When Palmiro Togliatti set foot on Italian soil for the first time in eighteen years on 27 March 1944, the positions of the main contenders for power in the peninsula were already well defined. Following the Allied landing in Sicily in July 1943 and the tumultuous workers' protests in the North the previous spring, Mussolini had been deposed, and his position as prime minister had been taken by the military veteran Marshal Badoglio, whose task it was to confine pressures for change within the contours of a flexible, but nevertheless relatively strict, continuity. Badoglio abolished the Fascist Party and began secret negotiations with the Allies, which eventually resulted in the proclamation of the armistice on 8 September 1943. In response to the betrayal of their former ally, the Germans occupied the North and Center of the country, recuperating Mussolini in the process and installing him at the head of a puppet administration, the Italian Social Republic, based in Salò. Italy thus found itself divided in two. In the liberated zones of the South, Badoglio and the king, having fled the capital on the eve of the armistice, basked in the protection of the Allies and offered at least the semblance of continuity in constitutional authority while the democratic parties began to regroup and prepare for a process of political transition. In the North, the German occupiers and their Fascist collaborators imposed a vicious regime of control, challenged by a nascent Resistance movement that expanded rapidly in 1944 and would ultimately help liberate the towns and cities of the Po valley in spring 1945.

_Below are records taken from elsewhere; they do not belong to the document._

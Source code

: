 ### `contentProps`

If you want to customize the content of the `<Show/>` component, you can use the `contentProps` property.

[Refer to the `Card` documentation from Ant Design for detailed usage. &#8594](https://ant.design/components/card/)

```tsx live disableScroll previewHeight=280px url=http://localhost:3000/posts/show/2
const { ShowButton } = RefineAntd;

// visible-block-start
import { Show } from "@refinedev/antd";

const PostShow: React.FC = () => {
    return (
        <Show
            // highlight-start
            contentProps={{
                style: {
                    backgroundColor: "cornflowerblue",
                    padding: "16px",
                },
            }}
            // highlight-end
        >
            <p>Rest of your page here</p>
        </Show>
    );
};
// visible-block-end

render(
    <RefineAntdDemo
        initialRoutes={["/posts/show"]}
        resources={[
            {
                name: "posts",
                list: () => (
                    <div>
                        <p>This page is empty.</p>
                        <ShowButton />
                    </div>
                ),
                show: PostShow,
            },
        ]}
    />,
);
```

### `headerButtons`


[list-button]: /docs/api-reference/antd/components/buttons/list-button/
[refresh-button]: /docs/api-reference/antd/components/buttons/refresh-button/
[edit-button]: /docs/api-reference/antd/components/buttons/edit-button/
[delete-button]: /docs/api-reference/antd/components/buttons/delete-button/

Togliatti had been delayed somewhat in his efforts to return to Italy, and by the time he reached Naples the PCI had already begun to re-form. Nevertheless, following a meeting of the party's national council on 30-31 March, he was able to overturn the line of conduct followed by the Communists up to that point and recast the party's approach to the whole question of Italian political development after Fascism. In a shift of policy that would become known as the svolta di Salerno, Togliatti stressed the need for absolute priority to be accorded to a united war effort against the Germans and the Fascists. The resolution of all other matters, including the question of the monarchy, could be postponed until the end of the war.

The sensitivity to intermediate goals and alliances was a constant feature of Togliatti's politics. In response to the consolidation of Nazi power in Germany he had elaborated the moderate platform adopted in striking contrast with the previous uncompromising line at the seventh Comintern congress in 1935 and that found a natural extension in the subsequent formation of the European Popular Fronts. Even before this, in the second half of the 1920s, he had embraced the view that the middle classes needed to be won to democracy before there could be any hope of advancing to socialism. The tragic experience of Fascism taught him before many of his colleagues in the international Communist movement that a democratic bourgeois state was infinitely preferable to an authoritarian one and that disunity on the left could only lead to defeat.

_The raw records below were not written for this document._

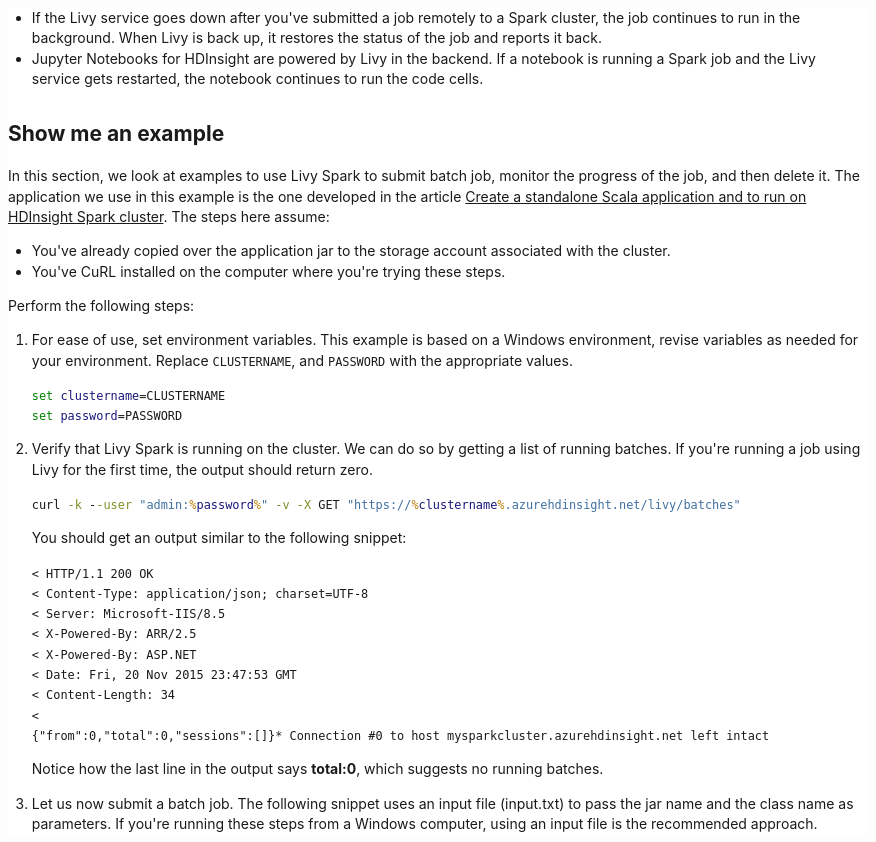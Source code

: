 * If the Livy service goes down after you've submitted a job remotely to a Spark cluster, the job continues to run in the background. When Livy is back up, it restores the status of the job and reports it back.
* Jupyter Notebooks for HDInsight are powered by Livy in the backend. If a notebook is running a Spark job and the Livy service gets restarted, the notebook continues to run the code cells.

## Show me an example

In this section, we look at examples to use Livy Spark to submit batch job, monitor the progress of the job, and then delete it. The application we use in this example is the one developed in the article [Create a standalone Scala application and to run on HDInsight Spark cluster](apache-spark-create-standalone-application.md). The steps here assume:

* You've already copied over the application jar to the storage account associated with the cluster.
* You've CuRL installed on the computer where you're trying these steps.

Perform the following steps:

1. For ease of use, set environment variables. This example is based on a Windows environment, revise variables as needed for your environment. Replace `CLUSTERNAME`, and `PASSWORD` with the appropriate values.

    ```cmd
    set clustername=CLUSTERNAME
    set password=PASSWORD
    ```

1. Verify that Livy Spark is running on the cluster. We can do so by getting a list of running batches. If you're running a job using Livy for the first time, the output should return zero.

    ```cmd
    curl -k --user "admin:%password%" -v -X GET "https://%clustername%.azurehdinsight.net/livy/batches"
    ```

    You should get an output similar to the following snippet:

    ```output
    < HTTP/1.1 200 OK
    < Content-Type: application/json; charset=UTF-8
    < Server: Microsoft-IIS/8.5
    < X-Powered-By: ARR/2.5
    < X-Powered-By: ASP.NET
    < Date: Fri, 20 Nov 2015 23:47:53 GMT
    < Content-Length: 34
    <
    {"from":0,"total":0,"sessions":[]}* Connection #0 to host mysparkcluster.azurehdinsight.net left intact
    ```

    Notice how the last line in the output says **total:0**, which suggests no running batches.

1. Let us now submit a batch job. The following snippet uses an input file (input.txt) to pass the jar name and the class name as parameters. If you're running these steps from a Windows computer, using an input file is the recommended approach.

The svolta and the related insistence on the avoidance of revolutionary confrontation were justified by reference to Antonio Gramsci, a former leader of the party whose death shortly after his release from prison on health grounds had provoked an international outcry in 1937. In 1943-44 few people in Italy had any recollection of who Gramsci was. Many of the several thousand mostly young militants who belonged to the PCI's clandestine network were unfamiliar with his name, and no one beyond Togliatti's immediate circle knew of the existence of the notebooks Gramsci had written between the late 1920s and the early 1930s. There thus existed an enormous margin of discretion as to how Gramsci and his ideas were presented. That the party leader should have chosen to address the question in a way that conformed to his own political outlook is not surprising. But the very careful manner in which a highly partial and in some respects distorted image of the figure of Gramsci was employed should nonetheless be mentioned. The motivation for this was as much internal as external, since at no point did Togliatti totally dominate the PCI in the way, for example, that Thorez controlled the PCF. In marked contrast with most other European Communist parties, the PCI had escaped full Stalinization in the 1930s, and the party chief was obliged to mediate between the various components of a strikingly heterogeneous leadership in order to win support for his line. This meant that a sound and absolutely unimpeachable justification was required for the new policies that were advanced from March 1944.

This was all the more important because the party itself constituted the first terrain of change. From almost the very start, the need to refound the PCI as a "new party" on different bases from those on which it had originally been founded in 1921 was stressed. In Togliatti's design, experienced cadres schooled in a harder, less compromising variety of Communism than that on offer in the mid-1940s still had a role to play, but it was not to such men that he looked to turn the idea of the new party into a living reality. Shortly after he resumed full powers of leadership, Giorgio Amendola, Mauro Scoccimarro, Celeste Negarville, Girolamo Li Causi, and others who had determined policy in his absence were dispatched to the regions in order to supervise activities on the ground in the closing months of the war. In their place Togliatti installed a number of handpicked young men of an educated middle-class background in strategic positions in the PCI apparatus. The Neapolitans Italo De Feo and Massimo Caprara were brought into his private office, the latter becoming his personal secretary. Following the liberation of Rome in June 1944, Pietro Ingrao, Mario Alicata, Paolo Bufalini, Fabrizio Onofri, Antonello Trombadori, and Carlo Salinari, to name but the most prominent, were appointed to departments of the party organization, the staff of the Communist press, the leadership of the Roman federation of the PCI, and the central committee. Although some had already participated in acts of armed resistance, the most important quality they possessed was that they were unaffected by the previous history of Italian Communism and uncontaminated by contact with the more Bolshevik sections of the party.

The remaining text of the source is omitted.